*THE PROBLEM*:
Which lines below contain the word "fluxo"? Copy each of them.

--------------------

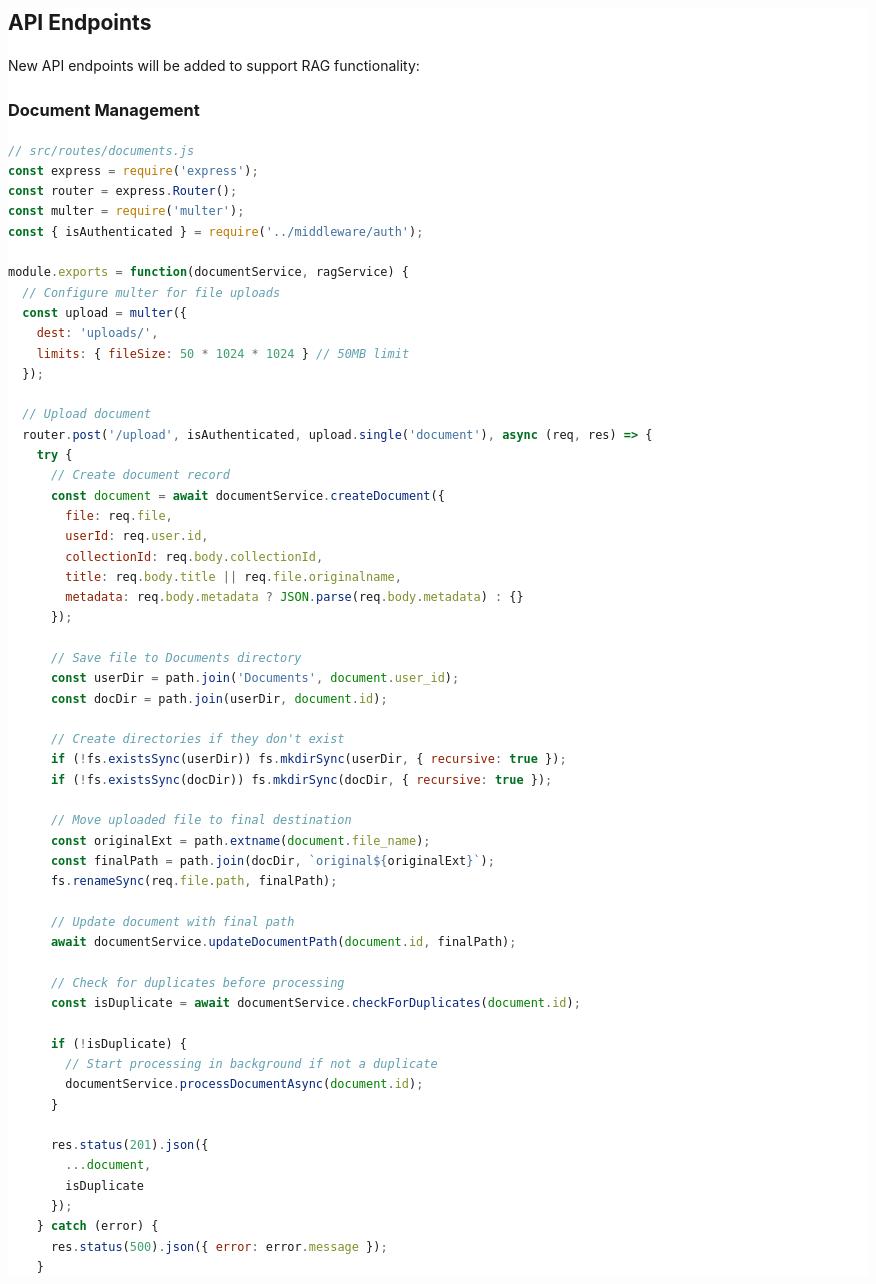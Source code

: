 ## API Endpoints

New API endpoints will be added to support RAG functionality:

### Document Management

```javascript
// src/routes/documents.js
const express = require('express');
const router = express.Router();
const multer = require('multer');
const { isAuthenticated } = require('../middleware/auth');

module.exports = function(documentService, ragService) {
  // Configure multer for file uploads
  const upload = multer({
    dest: 'uploads/',
    limits: { fileSize: 50 * 1024 * 1024 } // 50MB limit
  });

  // Upload document
  router.post('/upload', isAuthenticated, upload.single('document'), async (req, res) => {
    try {
      // Create document record
      const document = await documentService.createDocument({
        file: req.file,
        userId: req.user.id,
        collectionId: req.body.collectionId,
        title: req.body.title || req.file.originalname,
        metadata: req.body.metadata ? JSON.parse(req.body.metadata) : {}
      });

      // Save file to Documents directory
      const userDir = path.join('Documents', document.user_id);
      const docDir = path.join(userDir, document.id);

      // Create directories if they don't exist
      if (!fs.existsSync(userDir)) fs.mkdirSync(userDir, { recursive: true });
      if (!fs.existsSync(docDir)) fs.mkdirSync(docDir, { recursive: true });

      // Move uploaded file to final destination
      const originalExt = path.extname(document.file_name);
      const finalPath = path.join(docDir, `original${originalExt}`);
      fs.renameSync(req.file.path, finalPath);

      // Update document with final path
      await documentService.updateDocumentPath(document.id, finalPath);

      // Check for duplicates before processing
      const isDuplicate = await documentService.checkForDuplicates(document.id);

      if (!isDuplicate) {
        // Start processing in background if not a duplicate
        documentService.processDocumentAsync(document.id);
      }

      res.status(201).json({
        ...document,
        isDuplicate
      });
    } catch (error) {
      res.status(500).json({ error: error.message });
    }
```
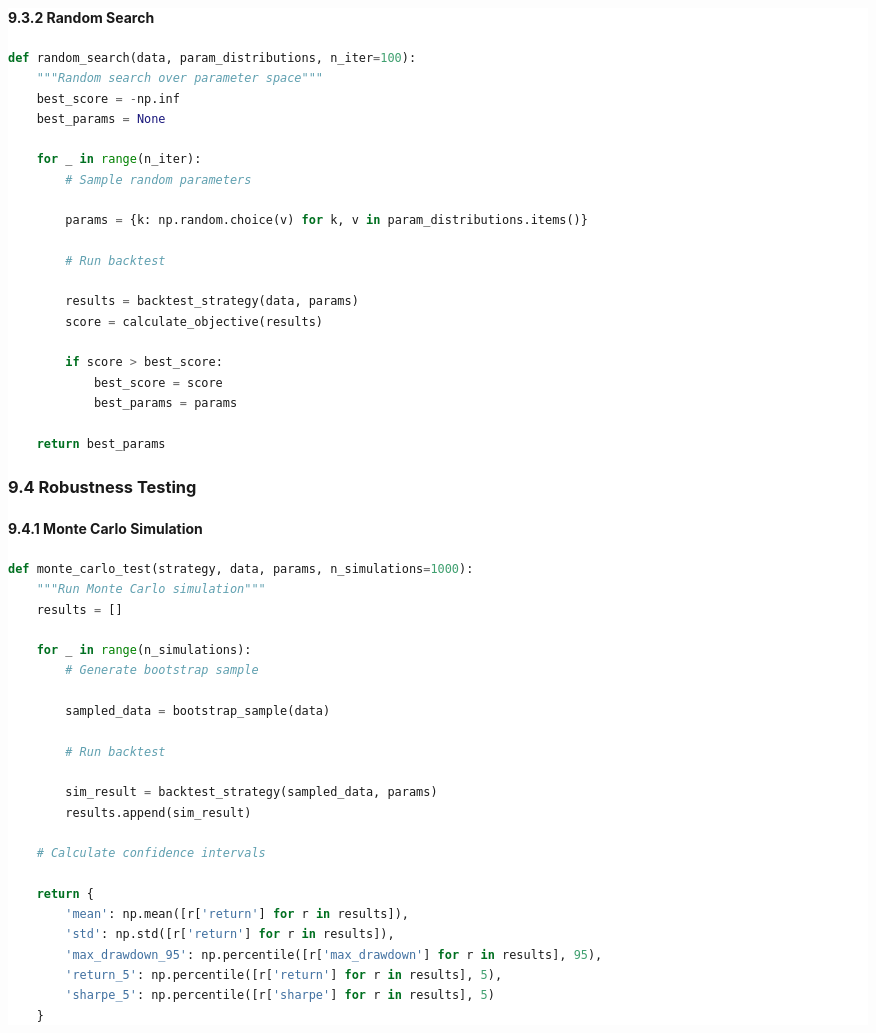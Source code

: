 #### 9.3.2 Random Search

```python
def random_search(data, param_distributions, n_iter=100):
    """Random search over parameter space"""
    best_score = -np.inf
    best_params = None
    
    for _ in range(n_iter):
        # Sample random parameters

        params = {k: np.random.choice(v) for k, v in param_distributions.items()}
        
        # Run backtest

        results = backtest_strategy(data, params)
        score = calculate_objective(results)
        
        if score > best_score:
            best_score = score
            best_params = params
    
    return best_params

```

### 9.4 Robustness Testing

#### 9.4.1 Monte Carlo Simulation

```python
def monte_carlo_test(strategy, data, params, n_simulations=1000):
    """Run Monte Carlo simulation"""
    results = []
    
    for _ in range(n_simulations):
        # Generate bootstrap sample

        sampled_data = bootstrap_sample(data)
        
        # Run backtest

        sim_result = backtest_strategy(sampled_data, params)
        results.append(sim_result)
    
    # Calculate confidence intervals

    return {
        'mean': np.mean([r['return'] for r in results]),
        'std': np.std([r['return'] for r in results]),
        'max_drawdown_95': np.percentile([r['max_drawdown'] for r in results], 95),
        'return_5': np.percentile([r['return'] for r in results], 5),
        'sharpe_5': np.percentile([r['sharpe'] for r in results], 5)
    }

```
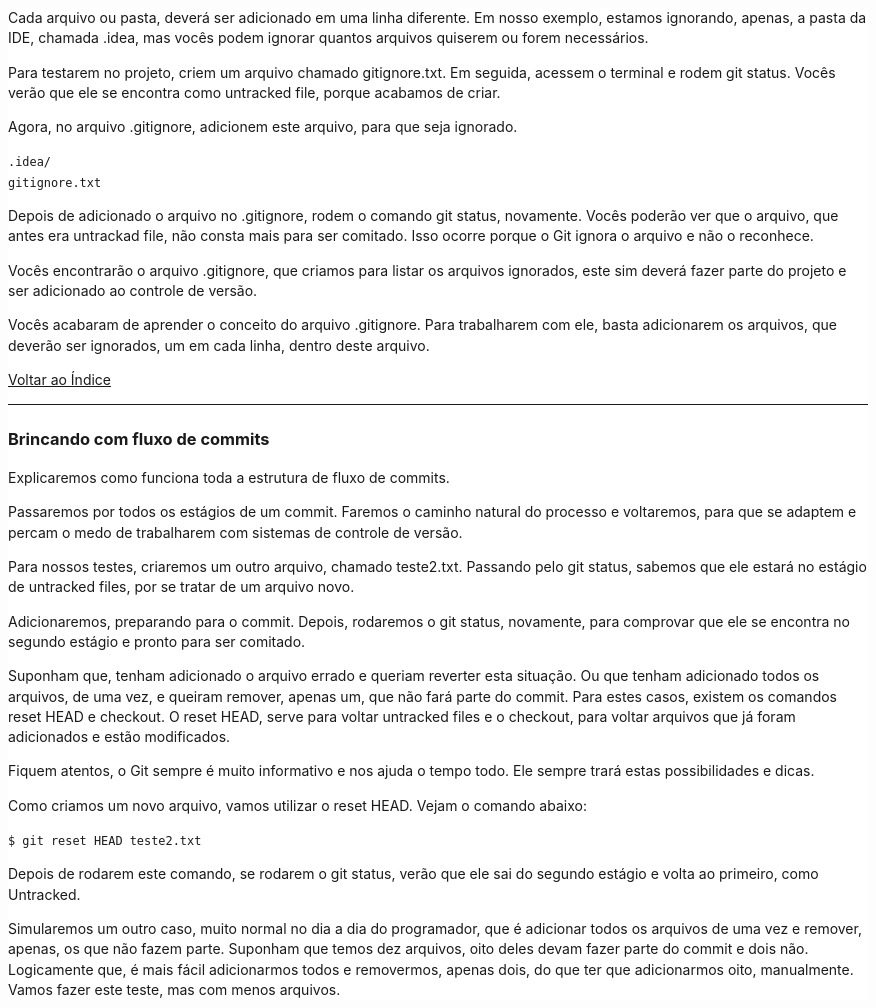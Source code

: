 Cada arquivo ou pasta, deverá ser adicionado em uma linha diferente. Em nosso exemplo, estamos ignorando, apenas, a pasta da IDE, chamada .idea, mas vocês podem ignorar quantos arquivos quiserem ou forem necessários.

Para testarem no projeto, criem um arquivo chamado gitignore.txt. Em seguida, acessem o terminal e rodem git status. Vocês verão que ele se encontra como untracked file, porque acabamos de criar.

Agora, no arquivo .gitignore, adicionem este arquivo, para que seja ignorado.

```
.idea/
gitignore.txt
```

Depois de adicionado o arquivo no .gitignore, rodem o comando git status, novamente. Vocês poderão ver que o arquivo, que antes era untrackad file, não consta mais para ser comitado. Isso ocorre porque o Git ignora o arquivo e não o reconhece.

Vocês encontrarão o arquivo .gitignore, que criamos para listar os arquivos ignorados, este sim deverá fazer parte do projeto e ser adicionado ao controle de versão.

Vocês acabaram de aprender o conceito do arquivo .gitignore. Para trabalharem com ele, basta adicionarem os arquivos, que deverão ser ignorados, um em cada linha, dentro deste arquivo.

[Voltar ao Índice](#indice)

---

### <a name="parte9">Brincando com fluxo de commits</a>

Explicaremos como funciona toda a estrutura de fluxo de commits.

Passaremos por todos os estágios de um commit. Faremos o caminho natural do processo e voltaremos, para que se adaptem e percam o medo de trabalharem com sistemas de controle de versão.

Para nossos testes, criaremos um outro arquivo, chamado teste2.txt. Passando pelo git status, sabemos que ele estará no estágio de untracked files, por se tratar de um arquivo novo.

Adicionaremos, preparando para o commit. Depois, rodaremos o git status, novamente, para comprovar que ele se encontra no segundo estágio e pronto para ser comitado.

Suponham que, tenham adicionado o arquivo errado e queriam reverter esta situação. Ou que tenham adicionado todos os arquivos, de uma vez, e queiram remover, apenas um, que não fará parte do commit. Para estes casos, existem os comandos reset HEAD e checkout. O reset HEAD, serve para voltar untracked files e o checkout, para voltar arquivos que já foram adicionados e estão modificados.

Fiquem atentos, o Git sempre é muito informativo e nos ajuda o tempo todo. Ele sempre trará estas possibilidades e dicas.

Como criamos um novo arquivo, vamos utilizar o reset HEAD. Vejam o comando abaixo:

```
$ git reset HEAD teste2.txt
```

Depois de rodarem este comando, se rodarem o git status, verão que ele sai do segundo estágio e volta ao primeiro, como Untracked.

Simularemos um outro caso, muito normal no dia a dia do programador, que é adicionar todos os arquivos de uma vez e remover, apenas, os que não fazem parte. Suponham que temos dez arquivos, oito deles devam fazer parte do commit e dois não. Logicamente que, é mais fácil adicionarmos todos e removermos, apenas dois, do que ter que adicionarmos oito, manualmente. Vamos fazer este teste, mas com menos arquivos.
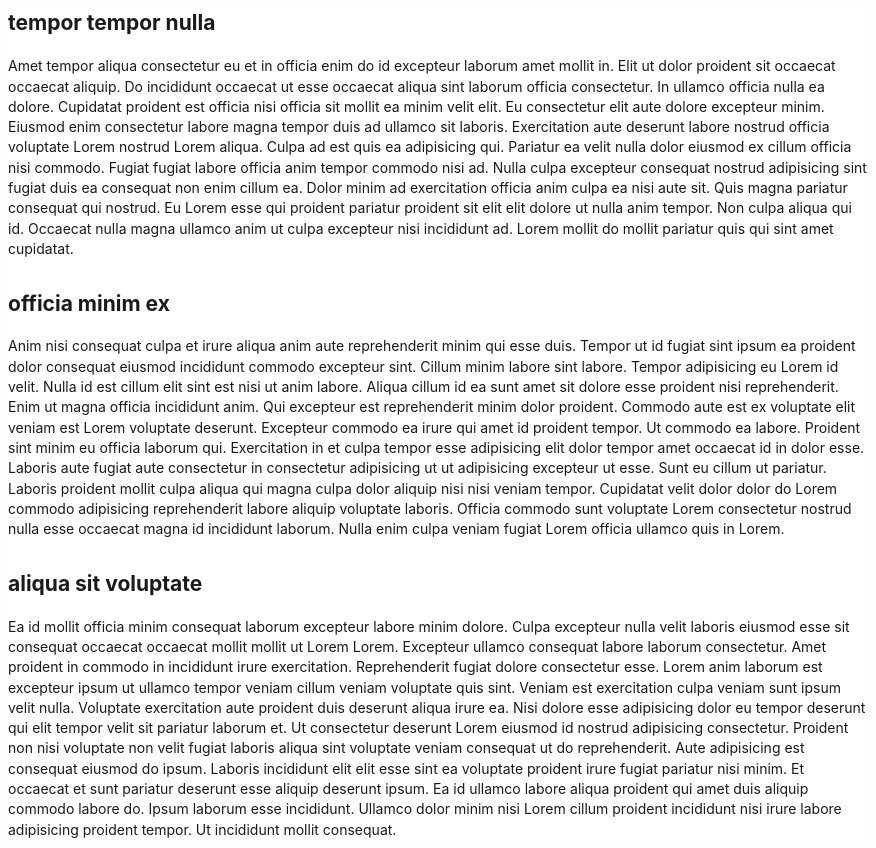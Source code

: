 ## tempor tempor nulla

Amet tempor aliqua consectetur eu et in officia enim do id excepteur laborum amet mollit in. Elit ut dolor proident sit occaecat occaecat aliquip. Do incididunt occaecat ut esse occaecat aliqua sint laborum officia consectetur. In ullamco officia nulla ea dolore. Cupidatat proident est officia nisi officia sit mollit ea minim velit elit. Eu consectetur elit aute dolore excepteur minim. Eiusmod enim consectetur labore magna tempor duis ad ullamco sit laboris.
Exercitation aute deserunt labore nostrud officia voluptate Lorem nostrud Lorem aliqua. Culpa ad est quis ea adipisicing qui. Pariatur ea velit nulla dolor eiusmod ex cillum officia nisi commodo. Fugiat fugiat labore officia anim tempor commodo nisi ad.
Nulla culpa excepteur consequat nostrud adipisicing sint fugiat duis ea consequat non enim cillum ea. Dolor minim ad exercitation officia anim culpa ea nisi aute sit. Quis magna pariatur consequat qui nostrud. Eu Lorem esse qui proident pariatur proident sit elit elit dolore ut nulla anim tempor. Non culpa aliqua qui id. Occaecat nulla magna ullamco anim ut culpa excepteur nisi incididunt ad. Lorem mollit do mollit pariatur quis qui sint amet cupidatat.

## officia minim ex

Anim nisi consequat culpa et irure aliqua anim aute reprehenderit minim qui esse duis. Tempor ut id fugiat sint ipsum ea proident dolor consequat eiusmod incididunt commodo excepteur sint. Cillum minim labore sint labore. Tempor adipisicing eu Lorem id velit. Nulla id est cillum elit sint est nisi ut anim labore. Aliqua cillum id ea sunt amet sit dolore esse proident nisi reprehenderit. Enim ut magna officia incididunt anim. Qui excepteur est reprehenderit minim dolor proident.
Commodo aute est ex voluptate elit veniam est Lorem voluptate deserunt. Excepteur commodo ea irure qui amet id proident tempor. Ut commodo ea labore. Proident sint minim eu officia laborum qui. Exercitation in et culpa tempor esse adipisicing elit dolor tempor amet occaecat id in dolor esse. Laboris aute fugiat aute consectetur in consectetur adipisicing ut ut adipisicing excepteur ut esse. Sunt eu cillum ut pariatur.
Laboris proident mollit culpa aliqua qui magna culpa dolor aliquip nisi nisi veniam tempor. Cupidatat velit dolor dolor do Lorem commodo adipisicing reprehenderit labore aliquip voluptate laboris. Officia commodo sunt voluptate Lorem consectetur nostrud nulla esse occaecat magna id incididunt laborum. Nulla enim culpa veniam fugiat Lorem officia ullamco quis in Lorem.

## aliqua sit voluptate

Ea id mollit officia minim consequat laborum excepteur labore minim dolore. Culpa excepteur nulla velit laboris eiusmod esse sit consequat occaecat occaecat mollit mollit ut Lorem Lorem. Excepteur ullamco consequat labore laborum consectetur. Amet proident in commodo in incididunt irure exercitation. Reprehenderit fugiat dolore consectetur esse. Lorem anim laborum est excepteur ipsum ut ullamco tempor veniam cillum veniam voluptate quis sint. Veniam est exercitation culpa veniam sunt ipsum velit nulla.
Voluptate exercitation aute proident duis deserunt aliqua irure ea. Nisi dolore esse adipisicing dolor eu tempor deserunt qui elit tempor velit sit pariatur laborum et. Ut consectetur deserunt Lorem eiusmod id nostrud adipisicing consectetur. Proident non nisi voluptate non velit fugiat laboris aliqua sint voluptate veniam consequat ut do reprehenderit. Aute adipisicing est consequat eiusmod do ipsum.
Laboris incididunt elit elit esse sint ea voluptate proident irure fugiat pariatur nisi minim. Et occaecat et sunt pariatur deserunt esse aliquip deserunt ipsum. Ea id ullamco labore aliqua proident qui amet duis aliquip commodo labore do. Ipsum laborum esse incididunt. Ullamco dolor minim nisi Lorem cillum proident incididunt nisi irure labore adipisicing proident tempor. Ut incididunt mollit consequat.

--------------------

*RESULT*:
### <a name="parte9">Brincando com fluxo de commits</a>
Explicaremos como funciona toda a estrutura de fluxo de commits.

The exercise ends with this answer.